Bien sûr, nombreux sont ceux à s'être également penchés sur la très délicate question des contreparties. Quand on est chargé(e) de mécénat dans une institution culturelle, en effet, qu'offrir à ses mécènes quand il n'est plus possible de leur proposer des bonnes places de spectacles pour les générales, des visites de musée en avant-première, des conférences et des soirées dans de belles salles privatisées ?

Bien sûr, il y a eu ce temps d'arrêt, mais à l'heure où un déconfinement progressif se dessine, il faut oser demander.

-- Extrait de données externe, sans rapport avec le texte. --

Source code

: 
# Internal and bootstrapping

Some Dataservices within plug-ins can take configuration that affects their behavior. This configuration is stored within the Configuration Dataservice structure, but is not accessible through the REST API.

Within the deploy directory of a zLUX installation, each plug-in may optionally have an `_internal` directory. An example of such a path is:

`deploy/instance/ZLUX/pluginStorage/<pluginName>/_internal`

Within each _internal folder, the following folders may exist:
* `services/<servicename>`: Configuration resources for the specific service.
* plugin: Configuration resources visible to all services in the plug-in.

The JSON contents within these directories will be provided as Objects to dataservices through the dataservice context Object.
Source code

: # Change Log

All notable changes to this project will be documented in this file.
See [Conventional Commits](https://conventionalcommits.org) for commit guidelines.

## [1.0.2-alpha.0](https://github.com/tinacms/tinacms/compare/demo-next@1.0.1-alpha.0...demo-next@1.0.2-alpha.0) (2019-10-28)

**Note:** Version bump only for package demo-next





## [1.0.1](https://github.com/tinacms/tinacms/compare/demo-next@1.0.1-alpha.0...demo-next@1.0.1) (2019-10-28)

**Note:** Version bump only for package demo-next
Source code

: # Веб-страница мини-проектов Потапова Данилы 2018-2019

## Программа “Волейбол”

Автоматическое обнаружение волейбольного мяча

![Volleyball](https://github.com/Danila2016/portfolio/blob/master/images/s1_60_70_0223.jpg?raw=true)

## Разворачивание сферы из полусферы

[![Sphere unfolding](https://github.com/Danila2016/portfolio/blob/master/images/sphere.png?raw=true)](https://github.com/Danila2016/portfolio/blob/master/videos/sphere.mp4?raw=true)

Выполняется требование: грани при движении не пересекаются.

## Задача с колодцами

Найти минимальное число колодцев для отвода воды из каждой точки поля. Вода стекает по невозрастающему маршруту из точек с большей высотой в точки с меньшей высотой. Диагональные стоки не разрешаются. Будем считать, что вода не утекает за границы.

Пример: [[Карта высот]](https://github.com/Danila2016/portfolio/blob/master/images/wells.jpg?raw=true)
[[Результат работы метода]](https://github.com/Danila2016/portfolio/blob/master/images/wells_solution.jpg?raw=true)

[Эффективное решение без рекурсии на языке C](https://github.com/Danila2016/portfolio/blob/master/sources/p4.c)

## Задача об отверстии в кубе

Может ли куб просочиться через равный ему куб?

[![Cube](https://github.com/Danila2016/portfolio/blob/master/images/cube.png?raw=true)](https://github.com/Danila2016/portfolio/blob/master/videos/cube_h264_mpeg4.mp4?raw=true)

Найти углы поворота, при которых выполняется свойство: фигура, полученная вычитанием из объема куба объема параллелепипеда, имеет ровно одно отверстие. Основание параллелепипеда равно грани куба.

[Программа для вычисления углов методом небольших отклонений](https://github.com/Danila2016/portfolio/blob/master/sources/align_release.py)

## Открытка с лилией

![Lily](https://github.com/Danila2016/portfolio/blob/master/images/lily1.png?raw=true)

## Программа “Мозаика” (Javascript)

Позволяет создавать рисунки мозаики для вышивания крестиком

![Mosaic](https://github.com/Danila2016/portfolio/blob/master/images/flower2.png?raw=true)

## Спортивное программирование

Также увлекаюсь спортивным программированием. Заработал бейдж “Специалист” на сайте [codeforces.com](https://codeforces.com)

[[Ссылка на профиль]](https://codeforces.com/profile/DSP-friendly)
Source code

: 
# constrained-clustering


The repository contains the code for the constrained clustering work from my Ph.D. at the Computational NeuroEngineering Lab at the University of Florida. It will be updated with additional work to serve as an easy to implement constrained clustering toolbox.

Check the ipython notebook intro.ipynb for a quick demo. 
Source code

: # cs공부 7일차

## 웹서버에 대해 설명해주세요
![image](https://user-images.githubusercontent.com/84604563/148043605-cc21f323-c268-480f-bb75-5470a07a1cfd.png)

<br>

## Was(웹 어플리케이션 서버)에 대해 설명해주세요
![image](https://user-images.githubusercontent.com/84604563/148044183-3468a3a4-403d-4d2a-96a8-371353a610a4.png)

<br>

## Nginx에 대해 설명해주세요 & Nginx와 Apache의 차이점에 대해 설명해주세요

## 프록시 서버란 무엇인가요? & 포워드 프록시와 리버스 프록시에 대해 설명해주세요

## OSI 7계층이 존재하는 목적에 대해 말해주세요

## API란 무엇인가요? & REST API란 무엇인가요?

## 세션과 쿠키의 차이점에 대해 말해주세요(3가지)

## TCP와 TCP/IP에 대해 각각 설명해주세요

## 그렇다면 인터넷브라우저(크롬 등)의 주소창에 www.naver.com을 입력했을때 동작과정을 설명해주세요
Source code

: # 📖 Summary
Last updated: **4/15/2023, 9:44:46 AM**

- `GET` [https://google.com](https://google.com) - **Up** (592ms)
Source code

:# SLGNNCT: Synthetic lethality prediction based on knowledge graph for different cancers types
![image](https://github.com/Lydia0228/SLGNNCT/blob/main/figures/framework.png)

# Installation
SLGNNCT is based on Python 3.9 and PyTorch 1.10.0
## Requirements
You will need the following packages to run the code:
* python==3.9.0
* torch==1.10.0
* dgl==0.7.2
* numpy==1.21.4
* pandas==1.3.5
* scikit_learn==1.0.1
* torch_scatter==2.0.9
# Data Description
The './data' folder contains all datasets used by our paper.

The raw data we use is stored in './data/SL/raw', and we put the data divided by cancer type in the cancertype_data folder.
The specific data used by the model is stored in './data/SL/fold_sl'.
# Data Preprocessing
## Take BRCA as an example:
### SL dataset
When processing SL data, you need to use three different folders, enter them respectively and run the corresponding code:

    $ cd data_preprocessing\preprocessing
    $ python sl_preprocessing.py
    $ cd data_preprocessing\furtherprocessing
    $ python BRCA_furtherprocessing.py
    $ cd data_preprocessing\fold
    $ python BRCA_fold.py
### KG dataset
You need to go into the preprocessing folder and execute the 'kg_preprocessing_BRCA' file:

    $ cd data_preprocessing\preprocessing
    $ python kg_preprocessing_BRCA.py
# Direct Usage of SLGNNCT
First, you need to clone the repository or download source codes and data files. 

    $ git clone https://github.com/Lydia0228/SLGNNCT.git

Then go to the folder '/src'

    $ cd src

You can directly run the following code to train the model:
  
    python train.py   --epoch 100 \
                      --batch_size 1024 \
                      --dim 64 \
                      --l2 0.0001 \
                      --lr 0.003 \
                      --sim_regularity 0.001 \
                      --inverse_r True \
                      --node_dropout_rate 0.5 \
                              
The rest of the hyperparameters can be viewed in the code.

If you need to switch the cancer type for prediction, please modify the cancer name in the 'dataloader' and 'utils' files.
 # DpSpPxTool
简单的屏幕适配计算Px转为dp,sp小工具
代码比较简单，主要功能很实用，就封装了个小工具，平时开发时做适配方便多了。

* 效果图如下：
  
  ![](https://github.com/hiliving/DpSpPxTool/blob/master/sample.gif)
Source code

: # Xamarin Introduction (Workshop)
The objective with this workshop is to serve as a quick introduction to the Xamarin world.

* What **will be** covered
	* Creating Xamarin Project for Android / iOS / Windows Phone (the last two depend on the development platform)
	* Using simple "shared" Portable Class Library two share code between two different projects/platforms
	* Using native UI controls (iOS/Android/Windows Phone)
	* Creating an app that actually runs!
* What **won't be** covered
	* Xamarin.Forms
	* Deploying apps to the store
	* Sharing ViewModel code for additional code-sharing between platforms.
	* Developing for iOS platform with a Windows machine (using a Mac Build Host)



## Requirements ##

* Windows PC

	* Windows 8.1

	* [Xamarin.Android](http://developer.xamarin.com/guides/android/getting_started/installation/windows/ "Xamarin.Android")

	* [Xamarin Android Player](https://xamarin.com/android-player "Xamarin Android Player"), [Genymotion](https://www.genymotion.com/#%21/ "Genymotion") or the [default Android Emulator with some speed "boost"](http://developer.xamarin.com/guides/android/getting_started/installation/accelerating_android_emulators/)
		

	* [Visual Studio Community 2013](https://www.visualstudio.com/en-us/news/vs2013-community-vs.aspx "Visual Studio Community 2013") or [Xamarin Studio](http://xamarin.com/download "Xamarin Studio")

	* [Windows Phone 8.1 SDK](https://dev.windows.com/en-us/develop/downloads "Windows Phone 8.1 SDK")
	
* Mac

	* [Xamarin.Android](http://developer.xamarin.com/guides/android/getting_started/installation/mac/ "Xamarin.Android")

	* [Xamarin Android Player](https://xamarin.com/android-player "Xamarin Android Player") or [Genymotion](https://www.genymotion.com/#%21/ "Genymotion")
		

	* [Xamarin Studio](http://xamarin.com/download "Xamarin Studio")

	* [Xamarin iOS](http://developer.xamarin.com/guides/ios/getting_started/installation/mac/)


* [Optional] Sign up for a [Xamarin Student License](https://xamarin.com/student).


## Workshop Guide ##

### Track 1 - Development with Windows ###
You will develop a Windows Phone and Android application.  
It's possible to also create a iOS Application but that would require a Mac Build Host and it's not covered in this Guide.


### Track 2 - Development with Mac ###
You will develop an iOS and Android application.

Certains considèrent les appels au don du domaine culturel actuellement malvenus, parce qu'ils défendent l’idée suivante : le secteur médico-social doit rester la priorité philanthropique. Il est évident que les soignants, les hôpitaux, les personnes en détresse ont besoin de soutien.

Il n’en reste pas moins vrai que la culture sera le signe d’un retour à la vie, que nous souhaitons tous ardemment. Le monde de la culture est le pot dans lequel germent les nouvelles représentations du monde, il est ce qui permet de comprendre, d'inventer, de sublimer, de dessiner, de raconter le monde. Lorsque tout bouge et tout vacille, il est le cadre sur lequel se tissent de nouvelles grilles de lecture. Il est donc politiquement (au sens premier du terme) indispensable.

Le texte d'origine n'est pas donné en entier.